__Data shown__:

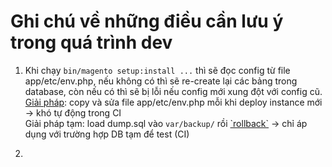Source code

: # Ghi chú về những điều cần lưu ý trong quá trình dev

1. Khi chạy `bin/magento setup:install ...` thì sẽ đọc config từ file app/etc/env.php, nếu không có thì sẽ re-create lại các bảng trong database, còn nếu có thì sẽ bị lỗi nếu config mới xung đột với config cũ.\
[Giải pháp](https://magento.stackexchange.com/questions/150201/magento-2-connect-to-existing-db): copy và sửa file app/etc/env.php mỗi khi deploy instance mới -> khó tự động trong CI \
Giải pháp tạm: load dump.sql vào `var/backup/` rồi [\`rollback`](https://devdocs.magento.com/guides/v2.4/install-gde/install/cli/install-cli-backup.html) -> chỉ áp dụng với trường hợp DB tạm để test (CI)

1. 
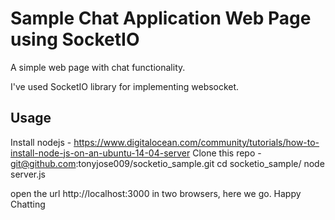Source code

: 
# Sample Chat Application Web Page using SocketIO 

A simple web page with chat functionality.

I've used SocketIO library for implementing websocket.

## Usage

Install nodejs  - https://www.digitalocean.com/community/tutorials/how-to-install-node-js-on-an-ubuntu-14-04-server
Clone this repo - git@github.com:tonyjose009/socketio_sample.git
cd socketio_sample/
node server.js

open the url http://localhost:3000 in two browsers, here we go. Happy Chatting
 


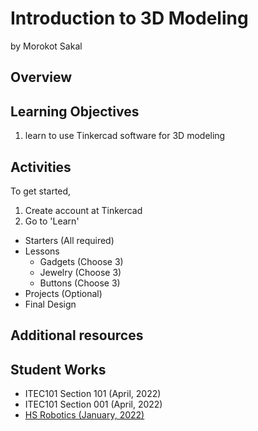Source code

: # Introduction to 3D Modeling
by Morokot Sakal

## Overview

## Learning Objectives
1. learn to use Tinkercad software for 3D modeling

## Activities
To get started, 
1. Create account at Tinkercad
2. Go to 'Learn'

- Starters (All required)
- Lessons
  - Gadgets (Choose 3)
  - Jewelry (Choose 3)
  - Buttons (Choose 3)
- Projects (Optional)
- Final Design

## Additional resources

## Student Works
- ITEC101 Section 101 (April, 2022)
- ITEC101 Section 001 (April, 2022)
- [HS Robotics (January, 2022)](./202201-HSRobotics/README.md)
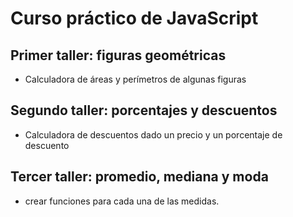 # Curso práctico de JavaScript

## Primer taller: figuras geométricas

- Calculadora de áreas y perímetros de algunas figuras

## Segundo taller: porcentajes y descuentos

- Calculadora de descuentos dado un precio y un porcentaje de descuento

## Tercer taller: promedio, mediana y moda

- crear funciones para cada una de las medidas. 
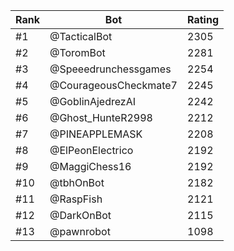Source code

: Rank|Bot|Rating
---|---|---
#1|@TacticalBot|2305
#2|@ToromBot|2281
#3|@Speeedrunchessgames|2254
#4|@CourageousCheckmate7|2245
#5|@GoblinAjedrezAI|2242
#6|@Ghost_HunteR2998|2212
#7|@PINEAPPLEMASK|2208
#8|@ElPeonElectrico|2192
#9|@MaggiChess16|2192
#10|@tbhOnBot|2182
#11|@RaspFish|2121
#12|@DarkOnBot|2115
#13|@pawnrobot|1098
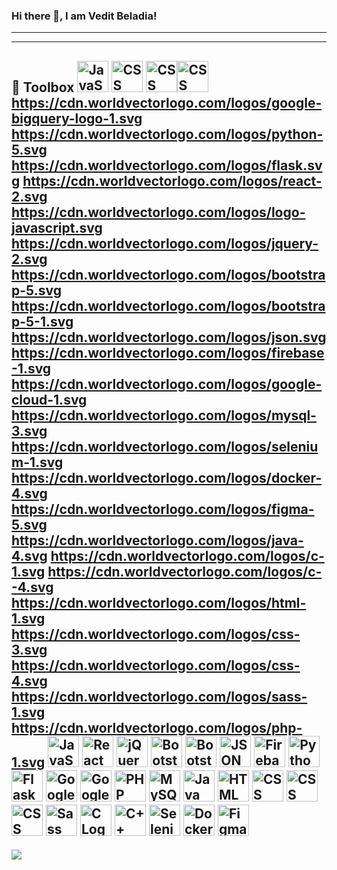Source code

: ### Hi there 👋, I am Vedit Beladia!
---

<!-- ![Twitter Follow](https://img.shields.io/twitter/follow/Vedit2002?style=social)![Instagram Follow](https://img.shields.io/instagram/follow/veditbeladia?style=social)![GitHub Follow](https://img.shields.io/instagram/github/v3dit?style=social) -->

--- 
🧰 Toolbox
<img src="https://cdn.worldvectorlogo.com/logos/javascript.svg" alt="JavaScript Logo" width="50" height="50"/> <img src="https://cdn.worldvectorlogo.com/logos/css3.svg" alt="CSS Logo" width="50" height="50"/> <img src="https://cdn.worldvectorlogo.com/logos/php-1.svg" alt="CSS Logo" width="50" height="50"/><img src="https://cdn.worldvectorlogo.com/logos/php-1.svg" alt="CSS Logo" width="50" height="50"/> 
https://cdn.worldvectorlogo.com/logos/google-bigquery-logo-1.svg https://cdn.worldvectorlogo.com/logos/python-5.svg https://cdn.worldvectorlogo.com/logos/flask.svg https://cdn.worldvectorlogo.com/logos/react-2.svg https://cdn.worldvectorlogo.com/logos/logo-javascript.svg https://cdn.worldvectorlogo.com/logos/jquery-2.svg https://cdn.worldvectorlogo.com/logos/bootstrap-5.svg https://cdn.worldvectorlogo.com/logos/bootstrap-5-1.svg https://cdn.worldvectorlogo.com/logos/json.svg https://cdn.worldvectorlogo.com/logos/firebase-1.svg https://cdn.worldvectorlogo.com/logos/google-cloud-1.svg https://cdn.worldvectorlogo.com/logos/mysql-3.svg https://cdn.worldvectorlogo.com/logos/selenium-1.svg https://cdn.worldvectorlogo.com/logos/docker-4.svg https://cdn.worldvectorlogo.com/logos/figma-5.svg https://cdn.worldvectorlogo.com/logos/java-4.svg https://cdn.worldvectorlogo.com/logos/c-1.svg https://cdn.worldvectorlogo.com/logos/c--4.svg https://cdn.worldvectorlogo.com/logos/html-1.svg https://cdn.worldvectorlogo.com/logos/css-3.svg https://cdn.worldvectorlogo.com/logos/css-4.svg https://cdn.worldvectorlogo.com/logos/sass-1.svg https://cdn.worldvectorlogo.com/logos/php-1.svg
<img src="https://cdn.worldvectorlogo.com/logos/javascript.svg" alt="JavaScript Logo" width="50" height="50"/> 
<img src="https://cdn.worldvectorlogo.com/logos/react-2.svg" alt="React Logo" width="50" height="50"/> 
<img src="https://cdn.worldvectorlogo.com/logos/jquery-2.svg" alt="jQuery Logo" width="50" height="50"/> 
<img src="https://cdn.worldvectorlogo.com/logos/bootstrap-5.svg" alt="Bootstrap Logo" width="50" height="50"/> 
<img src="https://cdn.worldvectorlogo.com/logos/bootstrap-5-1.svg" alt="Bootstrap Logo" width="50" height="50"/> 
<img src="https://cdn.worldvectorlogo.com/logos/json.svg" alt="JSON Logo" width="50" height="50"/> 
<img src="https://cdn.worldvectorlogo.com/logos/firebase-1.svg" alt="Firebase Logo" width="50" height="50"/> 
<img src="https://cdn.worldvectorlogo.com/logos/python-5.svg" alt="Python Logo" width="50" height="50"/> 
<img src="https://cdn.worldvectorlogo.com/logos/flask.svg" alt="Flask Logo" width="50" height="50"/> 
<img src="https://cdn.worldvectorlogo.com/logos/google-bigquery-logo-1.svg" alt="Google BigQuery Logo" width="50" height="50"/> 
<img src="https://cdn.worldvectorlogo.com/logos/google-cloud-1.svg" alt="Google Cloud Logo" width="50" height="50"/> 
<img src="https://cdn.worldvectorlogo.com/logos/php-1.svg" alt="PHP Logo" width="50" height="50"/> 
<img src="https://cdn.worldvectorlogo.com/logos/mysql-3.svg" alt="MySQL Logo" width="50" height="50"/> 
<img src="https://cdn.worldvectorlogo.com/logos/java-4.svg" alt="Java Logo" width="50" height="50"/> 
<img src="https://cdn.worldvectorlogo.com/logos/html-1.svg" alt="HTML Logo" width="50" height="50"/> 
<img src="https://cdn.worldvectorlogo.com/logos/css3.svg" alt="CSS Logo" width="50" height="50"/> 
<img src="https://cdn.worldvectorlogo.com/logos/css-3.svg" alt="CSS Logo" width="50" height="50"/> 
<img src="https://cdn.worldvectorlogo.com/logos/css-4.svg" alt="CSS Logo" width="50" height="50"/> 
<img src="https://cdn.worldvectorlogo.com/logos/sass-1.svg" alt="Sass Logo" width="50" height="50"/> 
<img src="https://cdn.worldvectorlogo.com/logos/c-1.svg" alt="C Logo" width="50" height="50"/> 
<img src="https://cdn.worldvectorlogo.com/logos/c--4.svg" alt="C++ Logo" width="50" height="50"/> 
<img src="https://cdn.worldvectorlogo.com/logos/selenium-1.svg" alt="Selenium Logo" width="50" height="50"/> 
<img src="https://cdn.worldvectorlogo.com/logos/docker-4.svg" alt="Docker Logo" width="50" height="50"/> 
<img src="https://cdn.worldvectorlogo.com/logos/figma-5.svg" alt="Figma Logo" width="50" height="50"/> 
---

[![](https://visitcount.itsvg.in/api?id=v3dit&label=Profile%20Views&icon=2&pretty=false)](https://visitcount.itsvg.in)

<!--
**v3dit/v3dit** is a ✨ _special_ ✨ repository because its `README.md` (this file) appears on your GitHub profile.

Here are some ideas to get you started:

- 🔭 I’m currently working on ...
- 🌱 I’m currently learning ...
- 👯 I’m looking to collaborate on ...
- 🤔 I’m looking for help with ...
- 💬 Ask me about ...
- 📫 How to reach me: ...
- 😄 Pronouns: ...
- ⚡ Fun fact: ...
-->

__Task item__: Across the data above, how many lines include the word "figuras"? Give only the number.

__Result of this task__: 2